• EXERCISE AIM
Please show every line in the entries below that includes the word "hauntingly".

Stored data entries:
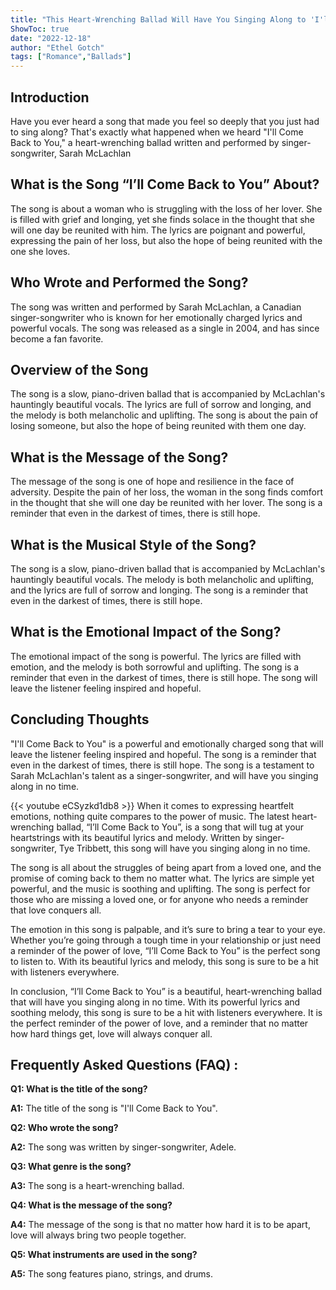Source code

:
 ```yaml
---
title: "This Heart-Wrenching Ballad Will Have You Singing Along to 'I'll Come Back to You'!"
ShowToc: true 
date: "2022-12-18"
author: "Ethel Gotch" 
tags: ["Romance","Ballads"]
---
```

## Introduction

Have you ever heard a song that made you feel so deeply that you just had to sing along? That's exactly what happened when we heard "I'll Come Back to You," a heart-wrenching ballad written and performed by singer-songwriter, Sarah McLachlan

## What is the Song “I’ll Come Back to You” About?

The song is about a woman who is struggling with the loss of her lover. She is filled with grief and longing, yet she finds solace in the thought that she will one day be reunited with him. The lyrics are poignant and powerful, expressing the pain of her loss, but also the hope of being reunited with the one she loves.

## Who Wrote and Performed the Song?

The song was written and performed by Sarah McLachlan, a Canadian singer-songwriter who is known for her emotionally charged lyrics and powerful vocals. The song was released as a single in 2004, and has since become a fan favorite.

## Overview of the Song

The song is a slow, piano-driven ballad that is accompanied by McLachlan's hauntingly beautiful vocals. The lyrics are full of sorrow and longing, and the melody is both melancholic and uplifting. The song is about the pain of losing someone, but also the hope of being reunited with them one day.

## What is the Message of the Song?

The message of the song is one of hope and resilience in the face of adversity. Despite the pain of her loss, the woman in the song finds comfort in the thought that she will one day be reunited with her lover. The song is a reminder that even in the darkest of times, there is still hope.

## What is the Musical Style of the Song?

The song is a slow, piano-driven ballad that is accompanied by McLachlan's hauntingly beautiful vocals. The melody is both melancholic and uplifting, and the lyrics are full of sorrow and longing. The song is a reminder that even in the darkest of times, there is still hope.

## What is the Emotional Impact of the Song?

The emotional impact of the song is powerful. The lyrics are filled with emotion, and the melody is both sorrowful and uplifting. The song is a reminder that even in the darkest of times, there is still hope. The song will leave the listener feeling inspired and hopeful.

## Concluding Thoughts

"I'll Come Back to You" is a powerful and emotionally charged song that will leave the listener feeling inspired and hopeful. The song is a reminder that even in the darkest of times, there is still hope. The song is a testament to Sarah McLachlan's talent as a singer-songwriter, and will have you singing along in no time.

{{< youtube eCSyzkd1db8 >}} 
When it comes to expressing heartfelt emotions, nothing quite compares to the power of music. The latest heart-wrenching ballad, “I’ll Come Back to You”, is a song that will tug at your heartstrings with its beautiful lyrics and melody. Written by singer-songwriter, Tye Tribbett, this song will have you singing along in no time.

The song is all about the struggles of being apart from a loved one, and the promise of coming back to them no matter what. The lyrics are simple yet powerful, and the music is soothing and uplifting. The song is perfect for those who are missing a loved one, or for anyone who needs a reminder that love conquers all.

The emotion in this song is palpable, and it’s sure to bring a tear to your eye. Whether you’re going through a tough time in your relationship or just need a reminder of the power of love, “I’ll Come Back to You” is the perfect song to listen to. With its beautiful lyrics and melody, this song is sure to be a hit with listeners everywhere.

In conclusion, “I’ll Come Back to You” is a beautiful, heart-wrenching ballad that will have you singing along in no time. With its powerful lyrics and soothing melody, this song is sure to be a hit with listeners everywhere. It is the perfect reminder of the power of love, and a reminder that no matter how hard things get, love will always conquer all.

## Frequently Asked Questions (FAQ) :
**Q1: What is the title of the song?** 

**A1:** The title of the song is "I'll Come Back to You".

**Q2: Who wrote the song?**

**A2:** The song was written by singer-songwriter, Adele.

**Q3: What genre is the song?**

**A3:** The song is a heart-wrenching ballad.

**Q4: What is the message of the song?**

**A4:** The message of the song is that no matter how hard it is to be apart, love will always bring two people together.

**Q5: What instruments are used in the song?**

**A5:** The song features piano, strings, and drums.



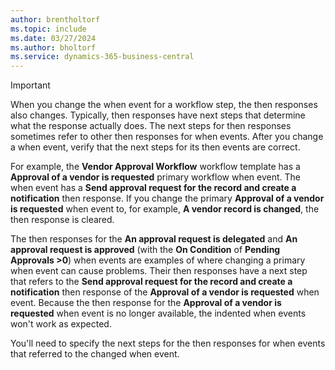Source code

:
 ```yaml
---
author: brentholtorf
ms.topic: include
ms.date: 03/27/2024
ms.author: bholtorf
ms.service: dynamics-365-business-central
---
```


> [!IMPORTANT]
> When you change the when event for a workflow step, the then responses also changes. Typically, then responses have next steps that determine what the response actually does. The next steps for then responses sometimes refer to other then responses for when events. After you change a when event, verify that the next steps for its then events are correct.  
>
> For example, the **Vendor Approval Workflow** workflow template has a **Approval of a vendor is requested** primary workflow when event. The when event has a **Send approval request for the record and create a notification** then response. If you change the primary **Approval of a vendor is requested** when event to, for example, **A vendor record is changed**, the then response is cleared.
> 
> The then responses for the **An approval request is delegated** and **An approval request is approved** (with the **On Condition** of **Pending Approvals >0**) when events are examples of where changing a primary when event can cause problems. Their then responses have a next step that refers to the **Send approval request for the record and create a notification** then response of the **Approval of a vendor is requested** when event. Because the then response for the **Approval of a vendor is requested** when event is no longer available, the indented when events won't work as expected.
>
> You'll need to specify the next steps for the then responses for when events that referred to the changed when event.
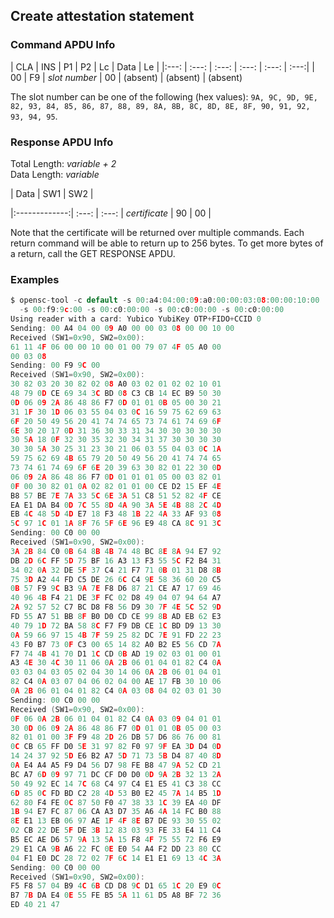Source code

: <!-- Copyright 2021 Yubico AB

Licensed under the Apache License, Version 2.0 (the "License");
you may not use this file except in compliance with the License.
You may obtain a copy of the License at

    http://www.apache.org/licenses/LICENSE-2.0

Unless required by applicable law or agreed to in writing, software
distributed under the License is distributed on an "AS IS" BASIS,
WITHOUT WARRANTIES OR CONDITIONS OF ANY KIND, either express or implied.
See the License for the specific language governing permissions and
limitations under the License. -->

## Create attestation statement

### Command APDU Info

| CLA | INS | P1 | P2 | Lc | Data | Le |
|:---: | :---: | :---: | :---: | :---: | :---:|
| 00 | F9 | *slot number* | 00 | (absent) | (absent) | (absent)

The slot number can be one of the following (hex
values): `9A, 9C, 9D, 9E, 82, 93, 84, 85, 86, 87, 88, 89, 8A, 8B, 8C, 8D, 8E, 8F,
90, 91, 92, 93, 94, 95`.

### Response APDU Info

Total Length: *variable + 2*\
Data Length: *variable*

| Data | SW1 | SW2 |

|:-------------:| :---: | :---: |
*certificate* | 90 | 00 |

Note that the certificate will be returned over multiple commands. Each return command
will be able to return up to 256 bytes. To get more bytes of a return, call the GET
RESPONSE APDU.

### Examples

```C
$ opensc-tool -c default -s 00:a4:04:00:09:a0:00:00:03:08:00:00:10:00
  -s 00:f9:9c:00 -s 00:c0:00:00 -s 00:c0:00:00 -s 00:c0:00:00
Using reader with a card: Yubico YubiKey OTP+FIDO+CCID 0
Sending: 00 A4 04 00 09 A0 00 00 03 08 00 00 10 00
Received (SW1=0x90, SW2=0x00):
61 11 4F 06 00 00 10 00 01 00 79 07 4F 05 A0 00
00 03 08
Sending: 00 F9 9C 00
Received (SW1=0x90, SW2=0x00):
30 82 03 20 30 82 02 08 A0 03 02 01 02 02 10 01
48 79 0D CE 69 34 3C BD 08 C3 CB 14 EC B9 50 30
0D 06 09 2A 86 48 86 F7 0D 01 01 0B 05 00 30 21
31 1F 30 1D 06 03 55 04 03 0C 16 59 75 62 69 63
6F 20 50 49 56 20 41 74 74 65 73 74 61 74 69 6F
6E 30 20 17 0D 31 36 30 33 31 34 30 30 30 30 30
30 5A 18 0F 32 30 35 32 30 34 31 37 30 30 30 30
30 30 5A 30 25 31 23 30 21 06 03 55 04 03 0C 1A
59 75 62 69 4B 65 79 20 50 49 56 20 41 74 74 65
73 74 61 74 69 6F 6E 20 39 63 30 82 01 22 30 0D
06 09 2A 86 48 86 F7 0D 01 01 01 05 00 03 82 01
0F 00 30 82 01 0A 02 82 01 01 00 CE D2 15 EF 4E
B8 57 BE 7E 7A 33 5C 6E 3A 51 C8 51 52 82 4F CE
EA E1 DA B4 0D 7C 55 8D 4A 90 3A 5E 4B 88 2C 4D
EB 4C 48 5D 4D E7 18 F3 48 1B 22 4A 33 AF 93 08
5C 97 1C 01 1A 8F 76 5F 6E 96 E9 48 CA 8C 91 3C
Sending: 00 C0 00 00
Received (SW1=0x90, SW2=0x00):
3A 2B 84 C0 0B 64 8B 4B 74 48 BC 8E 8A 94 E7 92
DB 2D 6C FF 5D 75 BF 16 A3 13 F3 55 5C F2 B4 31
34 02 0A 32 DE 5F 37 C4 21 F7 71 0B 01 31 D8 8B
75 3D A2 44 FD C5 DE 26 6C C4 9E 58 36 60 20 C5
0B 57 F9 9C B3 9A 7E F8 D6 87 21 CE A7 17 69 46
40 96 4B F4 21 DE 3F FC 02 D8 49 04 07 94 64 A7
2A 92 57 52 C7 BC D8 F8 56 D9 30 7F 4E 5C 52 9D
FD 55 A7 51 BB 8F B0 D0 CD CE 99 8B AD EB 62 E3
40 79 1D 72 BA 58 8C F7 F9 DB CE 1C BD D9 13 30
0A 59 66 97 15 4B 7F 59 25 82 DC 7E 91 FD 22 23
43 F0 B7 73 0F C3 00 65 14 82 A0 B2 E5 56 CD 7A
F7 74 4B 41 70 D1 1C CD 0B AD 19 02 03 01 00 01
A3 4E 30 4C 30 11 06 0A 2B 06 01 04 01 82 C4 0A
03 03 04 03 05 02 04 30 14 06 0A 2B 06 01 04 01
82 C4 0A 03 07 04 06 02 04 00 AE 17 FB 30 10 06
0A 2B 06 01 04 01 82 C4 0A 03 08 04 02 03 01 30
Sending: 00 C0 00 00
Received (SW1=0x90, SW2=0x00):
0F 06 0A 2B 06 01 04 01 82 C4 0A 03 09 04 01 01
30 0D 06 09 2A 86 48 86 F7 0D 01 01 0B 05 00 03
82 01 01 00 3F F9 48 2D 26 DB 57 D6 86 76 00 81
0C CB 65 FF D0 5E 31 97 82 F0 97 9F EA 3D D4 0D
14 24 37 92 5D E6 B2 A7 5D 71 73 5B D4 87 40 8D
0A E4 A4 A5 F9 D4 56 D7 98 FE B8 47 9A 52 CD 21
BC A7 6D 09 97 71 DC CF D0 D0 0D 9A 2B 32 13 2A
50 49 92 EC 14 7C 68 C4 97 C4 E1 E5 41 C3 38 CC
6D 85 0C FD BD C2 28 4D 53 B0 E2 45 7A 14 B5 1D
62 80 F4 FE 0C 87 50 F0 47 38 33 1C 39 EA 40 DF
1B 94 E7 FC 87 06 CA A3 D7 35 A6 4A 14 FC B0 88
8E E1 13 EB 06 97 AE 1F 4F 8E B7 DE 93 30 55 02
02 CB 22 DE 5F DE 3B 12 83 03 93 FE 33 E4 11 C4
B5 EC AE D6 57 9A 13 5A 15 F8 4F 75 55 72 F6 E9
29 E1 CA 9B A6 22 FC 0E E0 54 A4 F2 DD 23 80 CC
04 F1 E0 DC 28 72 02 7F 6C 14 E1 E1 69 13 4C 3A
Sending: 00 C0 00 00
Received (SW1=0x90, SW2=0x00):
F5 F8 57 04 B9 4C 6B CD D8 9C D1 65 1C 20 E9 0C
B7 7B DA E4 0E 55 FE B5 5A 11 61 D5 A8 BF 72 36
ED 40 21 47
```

• PROBLEM SOLUTION
The song is a slow, piano-driven ballad that is accompanied by McLachlan's hauntingly beautiful vocals. The lyrics are full of sorrow and longing, and the melody is both melancholic and uplifting. The song is about the pain of losing someone, but also the hope of being reunited with them one day.
The song is a slow, piano-driven ballad that is accompanied by McLachlan's hauntingly beautiful vocals. The melody is both melancholic and uplifting, and the lyrics are full of sorrow and longing. The song is a reminder that even in the darkest of times, there is still hope.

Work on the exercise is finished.